House at the End of the Street

Director: Mark Tonderai

Actors: Elisabeth Shue, Max Thieriot, Jennifer Lawrence

Release Date: Monday 30th November -0001

Running time: 101 minutes

Does anyone else think Jennifer Lawrence is all that? Let me rephrase: Does anyone else think Jennifer Lawrence is all that lately? Wonderful in Winter's Bone, yes, however she has been pretty uninspired since. Maybe it's the roles – she was quite good in a smallish role in Like Crazy – but The Beaver, X-Men and The Hunger Games didn't call on her to build on the sterling performance of Winter's Bone. In her latest, a bland thriller/horror, the material here matches her scene for scene.

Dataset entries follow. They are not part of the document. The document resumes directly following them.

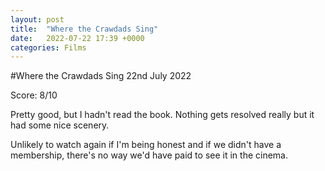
 ```yaml
---
layout: post
title:  "Where the Crawdads Sing"
date:   2022-07-22 17:39 +0000
categories: Films
---
```


#Where the Crawdads Sing
22nd July 2022

Score: 8/10

Pretty good, but I hadn't read the book. Nothing gets resolved really but it had some nice scenery. 

Unlikely to watch again if I'm being honest and if we didn't have a membership, there's no way we'd have paid to see it in the cinema.
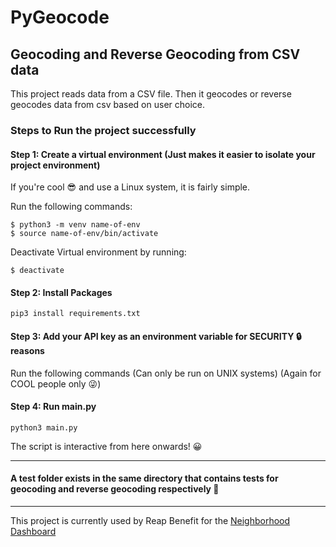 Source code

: # PyGeocode
## Geocoding and Reverse Geocoding from CSV data

This project reads data from a CSV file. Then it geocodes or reverse geocodes data from csv based on user choice.

### Steps to Run the project successfully
#### Step 1: Create a virtual environment (Just makes it easier to isolate your project environment)
If you're cool 😎 and use a Linux system, it is fairly simple.

Run the following commands:
```
$ python3 -m venv name-of-env
$ source name-of-env/bin/activate
```
Deactivate Virtual environment by running:
```
$ deactivate
```

#### Step 2: Install Packages
```
pip3 install requirements.txt
```

#### Step 3: Add your API key as an environment variable for SECURITY 🔒 reasons
Run the following commands (Can only be run on UNIX systems) (Again for COOL people only 😜)

#### Step 4: Run main.py
```
python3 main.py
```
The script is interactive from here onwards! 😀

---
#### A test folder exists in the same directory that contains tests for geocoding and reverse geocoding respectively 🧪

---
This project is currently used by Reap Benefit for the [Neighborhood Dashboard](http://nd.solveninja.org/)
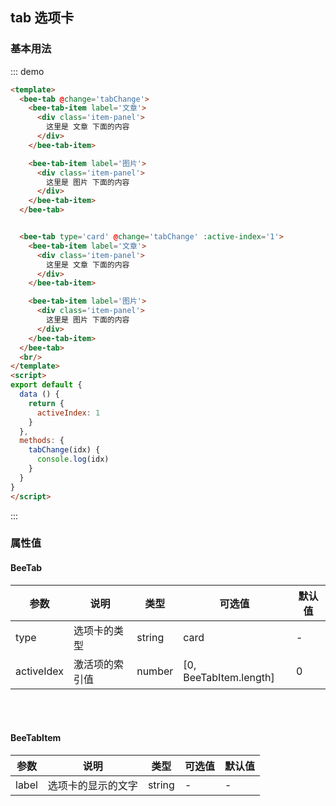 <style lang='less'>
  .item-panel {
    height: 50px;
  }
</style>
<script>
export default {
  data () {
    return {
      activeIndex: 1
    }
  },
  methods: {
    tabChange(idx) {
      console.log(idx)
    }
  }
}
</script>
## tab 选项卡

### 基本用法

::: demo
``` html
<template>
  <bee-tab @change='tabChange'>
    <bee-tab-item label='文章'>
      <div class='item-panel'>
        这里是 文章 下面的内容
      </div>
    </bee-tab-item>

    <bee-tab-item label='图片'>
      <div class='item-panel'>
        这里是 图片 下面的内容
      </div>
    </bee-tab-item>
  </bee-tab>


  <bee-tab type='card' @change='tabChange' :active-index='1'>
    <bee-tab-item label='文章'>
      <div class='item-panel'>
        这里是 文章 下面的内容
      </div>
    </bee-tab-item>

    <bee-tab-item label='图片'>
      <div class='item-panel'>
        这里是 图片 下面的内容
      </div>
    </bee-tab-item>
  </bee-tab>
  <br/>
</template>
<script>
export default {
  data () {
    return {
      activeIndex: 1
    }
  },
  methods: {
    tabChange(idx) {
      console.log(idx)
    }
  }
}
</script>
```
:::


### 属性值

#### BeeTab

|参数|说明|类型|可选值|默认值|
|---|---|---|---|---|
|type|选项卡的类型|string|card|-|
|activeIdex|激活项的索引值|number|[0, BeeTabItem.length]|0|

<br/>
<br/>

#### BeeTabItem

|参数|说明|类型|可选值|默认值|
|---|---|---|---|---|
|label|选项卡的显示的文字|string|-|-|
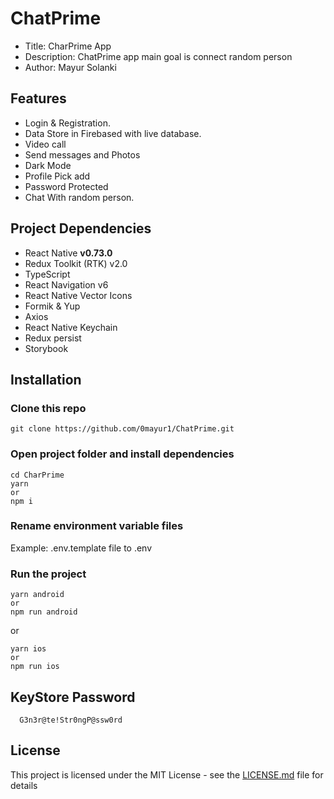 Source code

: # ChatPrime
  - Title: CharPrime App
  - Description: ChatPrime app main goal is connect random person
  - Author: Mayur Solanki

## Features

- Login & Registration.
- Data Store in Firebased with live database.
- Video call
- Send messages and Photos
- Dark Mode
- Profile Pick add
- Password Protected
- Chat With random person.

## Project Dependencies

- React Native **v0.73.0**
- Redux Toolkit (RTK) v2.0
- TypeScript
- React Navigation v6
- React Native Vector Icons
- Formik & Yup
- Axios
- React Native Keychain
- Redux persist
- Storybook


## Installation

### Clone this repo

```
git clone https://github.com/0mayur1/ChatPrime.git
```

### Open project folder and install dependencies

```
cd CharPrime
yarn
or
npm i
```

### Rename environment variable files

Example: .env.template file to .env

### Run the project

```
yarn android
or
npm run android
```

or

```
yarn ios
or
npm run ios
```


## KeyStore Password
```
  G3n3r@te!Str0ngP@ssw0rd
```

  

## License

This project is licensed under the MIT License - see the [LICENSE.md](LICENSE) file for details


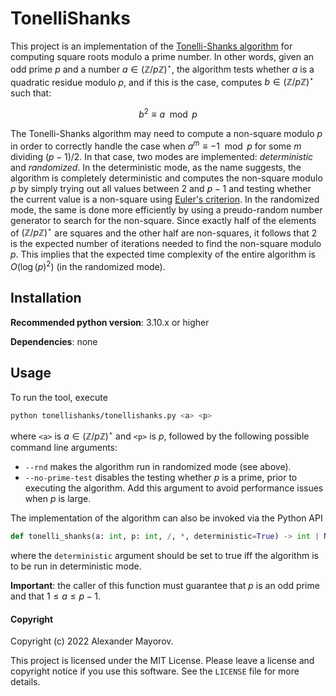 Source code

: # TonelliShanks

This project is an implementation of the [Tonelli-Shanks algorithm](https://en.wikipedia.org/wiki/Tonelli%E2%80%93Shanks_algorithm) for computing square roots modulo a prime number. In other words, given an odd prime $p$ and a number $a \in (\mathbb{Z}/p\mathbb{Z})^{\star}$, the algorithm tests whether $a$ is a quadratic residue modulo $p$, and if this is the case, computes $b \in (\mathbb{Z}/p\mathbb{Z})^{\star}$ such that:

$$
b^2 \equiv a \mod p
$$

The Tonelli-Shanks algorithm may need to compute a non-square modulo $p$ in order to correctly handle the case when $a^m \equiv -1 \mod p$ for some $m$ dividing $(p-1)/2$. In that case, two modes are implemented: *deterministic* and *randomized*. In the deterministic mode, as the name suggests, the algorithm is completely deterministic and computes the non-square modulo $p$ by simply trying out all values between $2$ and $p-1$ and testing whether the current value is a non-square using [Euler's criterion](https://en.wikipedia.org/wiki/Euler%27s_criterion). In the randomized mode, the same is done more efficiently by using a preudo-random number generator to search for the non-square. Since exactly half of the elements of $(\mathbb{Z}/p\mathbb{Z})^{\star}$ are squares and the other half are non-squares, it follows that 2 is the expected number of iterations needed to find the non-square modulo $p$. This implies that the expected time complexity of the entire algorithm is $O(\log(p)^2)$ (in the randomized mode).

## Installation

**Recommended python version**: 3.10.x or higher

**Dependencies**: none

## Usage

To run the tool, execute

```bash
python tonellishanks/tonellishanks.py <a> <p>
```

where `<a>` is $a\in(\mathbb{Z}/p\mathbb{Z})^{\star}$ and `<p>` is $p$, followed by the following possible command line arguments:

* `--rnd` makes the algorithm run in randomized mode (see above).
* `--no-prime-test` disables the testing whether $p$ is a prime, prior to executing the algorithm. Add this argument to avoid performance issues when $p$ is large.

The implementation of the algorithm can also be invoked via the Python API

```python
def tonelli_shanks(a: int, p: int, /, *, deterministic=True) -> int | None
```

where the `deterministic` argument should be set to true iff the algorithm is to be run in deterministic mode.

**Important**: the caller of this function must guarantee that $p$ is an odd prime and that $1 \le a \le p-1$.

#### Copyright

Copyright (c) 2022 Alexander Mayorov.

This project is licensed under the MIT License. Please leave a license and copyright notice if you use this software. See the `LICENSE` file for more details.
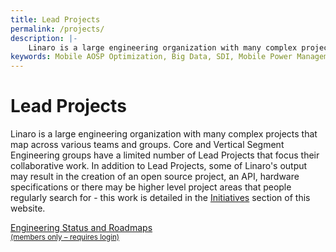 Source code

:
 ```yaml
---
title: Lead Projects
permalink: /projects/
description: |-
    Linaro is a large engineering organization with many complex projects that map across various teams and groups.
keywords: Mobile AOSP Optimization, Big Data, SDI, Mobile Power Management, ARM Kernel Collaboration, Open Source ARM Tools, Security, OpenDataPlane, ODP, specifications
---
```

# Lead Projects

Linaro is a large engineering organization with many complex projects that map across various teams and groups. Core and Vertical Segment Engineering groups have a limited number of Lead Projects that focus their collaborative work. In addition to Lead Projects, some of Linaro's output may result in the creation of an open source project, an API, hardware specifications or there may be higher level project areas that people regularly search for - this work is detailed in the [Initiatives](/initiatives/) section of this website.


<a class="btn btn-lead-projects" href="https://collaborate.linaro.org/display/EP/Project+Portals+Home">
<i class="glyphicon glyphicon-lock"></i>
Engineering Status and Roadmaps <br>
<small>(members only – requires login)</small>
</a>
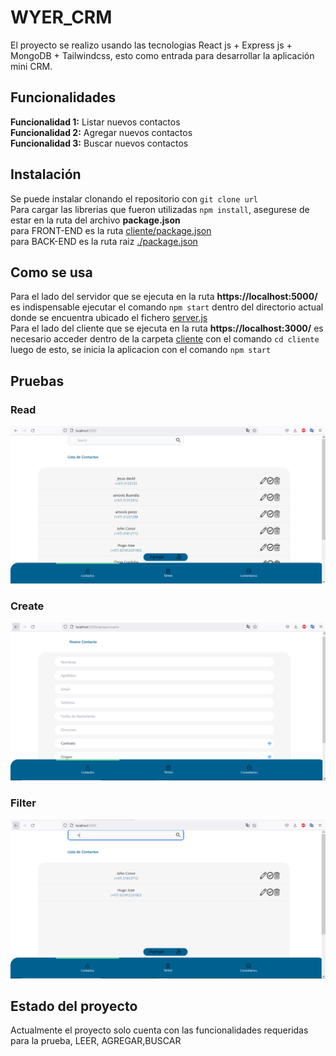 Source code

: # WYER_CRM
El proyecto se realizo usando las tecnologias React js + Express js + MongoDB + Tailwindcss, esto como entrada para desarrollar la aplicación mini CRM.

## Funcionalidades
**Funcionalidad 1:** Listar nuevos contactos   
**Funcionalidad 2:** Agregar nuevos contactos    
**Funcionalidad 3:** Buscar nuevos contactos   

## Instalación
Se puede instalar clonando el repositorio con ```git clone url```  
Para cargar las librerias que fueron utilizadas ```npm install```, asegurese de estar en la ruta del archivo **package.json**  
para FRONT-END es la ruta [cliente/package.json](https://github.com/Arnovis27/Wyer_Crm/tree/main/cliente)  
para BACK-END es la ruta raiz [./package.json](https://github.com/Arnovis27/Wyer_Crm)

## Como se usa
Para el lado del servidor que se ejecuta en la ruta **https://localhost:5000/** es indispensable ejecutar el comando ```npm start``` dentro del directorio actual donde se encuentra ubicado el fichero [server.js](https://github.com/Arnovis27/Wyer_Crm/blob/main/server.js)  
Para el lado del cliente que se ejecuta en la ruta **https://localhost:3000/** es necesario acceder dentro de la carpeta [cliente](https://github.com/Arnovis27/Wyer_Crm/tree/main/cliente) con el comando ```cd cliente``` luego de esto, se inicia la aplicacion con el comando ```npm start```  

## Pruebas
### Read 
![image](https://github.com/Arnovis27/Wyer_Crm/blob/main/capturas/Lista.PNG)  

### Create
![image](https://github.com/Arnovis27/Wyer_Crm/blob/main/capturas/formulario.PNG)  

### Filter
![image](https://github.com/Arnovis27/Wyer_Crm/blob/main/capturas/Filtro.PNG)

## Estado del proyecto
Actualmente el proyecto solo cuenta con las funcionalidades requeridas para la prueba, LEER, AGREGAR,BUSCAR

Lawrence plays Ellis, a normal teen angry at mum (Shue) for moving her from Chicago to a rural neighbourhood on the edge of a national park. She has legitimate beef because the people here aren't nice – the local boy is a dick, his mother dismisses Africa and Tibet as 'those starving places' and his father, who facilitated the move, lied when he said the Jacobson house, which they can see from their front door, is deserted. No, teenage boy Ryan Jacobson (Thieriot) lives there all alone since his younger sister (Eva Link) butchered their parents four years ago. Against the wishes of mum, Ellis strikes up a friendship with the despised loner who seems to be hiding a secret or five.

You might read reviews that will give away a lot more than that because, to its credit, The House At The End Of The Street gives away a major secret earlier than usual, duping the audience into second guessing what to expect. Unlike most 'spooky guy next door' movies, director Tonderai (working from a story by Terminator 3's Jonathan Mostow) doesn’t mind showing us exactly what is going on next door early doors (or shows us what he wants to show us until he shows us later that what he showed us before wasn’t... Argh!) It's even more duping in that it's not as clever as you think it is. It's showing us stuff early because it doesn't really have anything else to offer. But we only find that out when it's too late.

So while Tonderai kept me guessing why he showed me a twist so soon, he also kept me guessing on why his flashbacks looked like Cold Case, and why Shue and Gil Bellows were getting so much screen time, and which house is the one at the end of the street, and shouldn’t that be 'road'? Anyway...

While some reviews may discuss Lawrence's subtle turn, that she does more with less, the fact of the matter remains that she is coasting here; giving the same performance she has been turning in for the last two years. With Shue on worrying mother/disappointed wife duties (when she isn't flirting with Gil Bellows' local cop, that is), Max Thieriot oddly becomes what the eye is drawn to, nailing the little boy lost/creep vibe he's after.

Thieriot and the guessing game aside, it really is a bland and forgettable offering with Tonderai succumbing to the quick pan/loud noise, broken flashlights at inopportune moments and creepy girls with Ring hairstyle clichés. Let's hope Lawrence turns up in something better soon and realises her potential.